◆ Goal of the exercise
Copy every line below that has the word "normal" in it.

◆ Task inputs
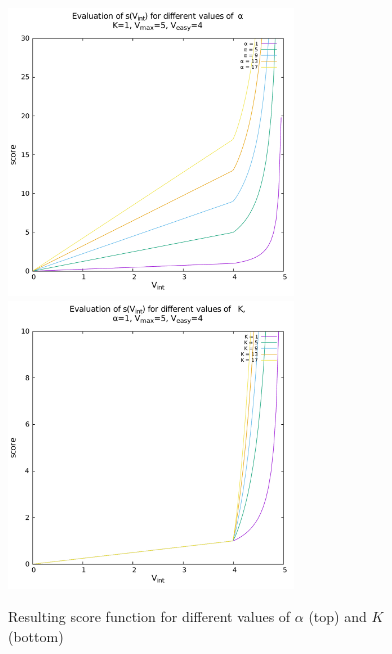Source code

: \begin{figure}[htbp]
  \centering
  \includegraphics[height=3in]{./Graphics/score_alpha}
  \includegraphics[height=3in]{./Graphics/score_k}
  \caption{Resulting score function for different values of $\alpha$ (top) and
  $K$ (bottom) \label{fig:score_function}}
\end{figure}

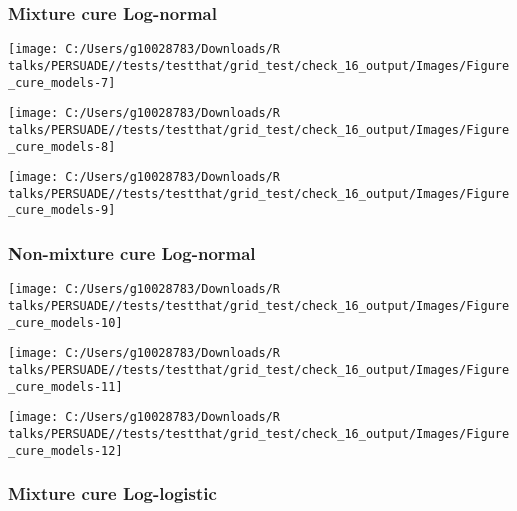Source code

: \documentclass[
]{article}
\begin{document}
\subsubsection{Mixture cure Log-normal}\label{mixture-cure-log-normal}

\begin{flushleft}\texttt{[image: C:/Users/g10028783/Downloads/R talks/PERSUADE//tests/testthat/grid\_test/check\_16\_output/Images/Figure\_cure\_models-7]} \end{flushleft}

\begin{flushleft}\texttt{[image: C:/Users/g10028783/Downloads/R talks/PERSUADE//tests/testthat/grid\_test/check\_16\_output/Images/Figure\_cure\_models-8]} \end{flushleft}

\begin{flushleft}\texttt{[image: C:/Users/g10028783/Downloads/R talks/PERSUADE//tests/testthat/grid\_test/check\_16\_output/Images/Figure\_cure\_models-9]} \end{flushleft}

\clearpage

\subsubsection{Non-mixture cure
Log-normal}\label{non-mixture-cure-log-normal}

\begin{flushleft}\texttt{[image: C:/Users/g10028783/Downloads/R talks/PERSUADE//tests/testthat/grid\_test/check\_16\_output/Images/Figure\_cure\_models-10]} \end{flushleft}

\begin{flushleft}\texttt{[image: C:/Users/g10028783/Downloads/R talks/PERSUADE//tests/testthat/grid\_test/check\_16\_output/Images/Figure\_cure\_models-11]} \end{flushleft}

\begin{flushleft}\texttt{[image: C:/Users/g10028783/Downloads/R talks/PERSUADE//tests/testthat/grid\_test/check\_16\_output/Images/Figure\_cure\_models-12]} \end{flushleft}

\clearpage

\subsubsection{Mixture cure
Log-logistic}\label{mixture-cure-log-logistic}
\end{document}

◆ Reply to the exercise
\subsubsection{Mixture cure Log-normal}\label{mixture-cure-log-normal}
Log-normal}\label{non-mixture-cure-log-normal}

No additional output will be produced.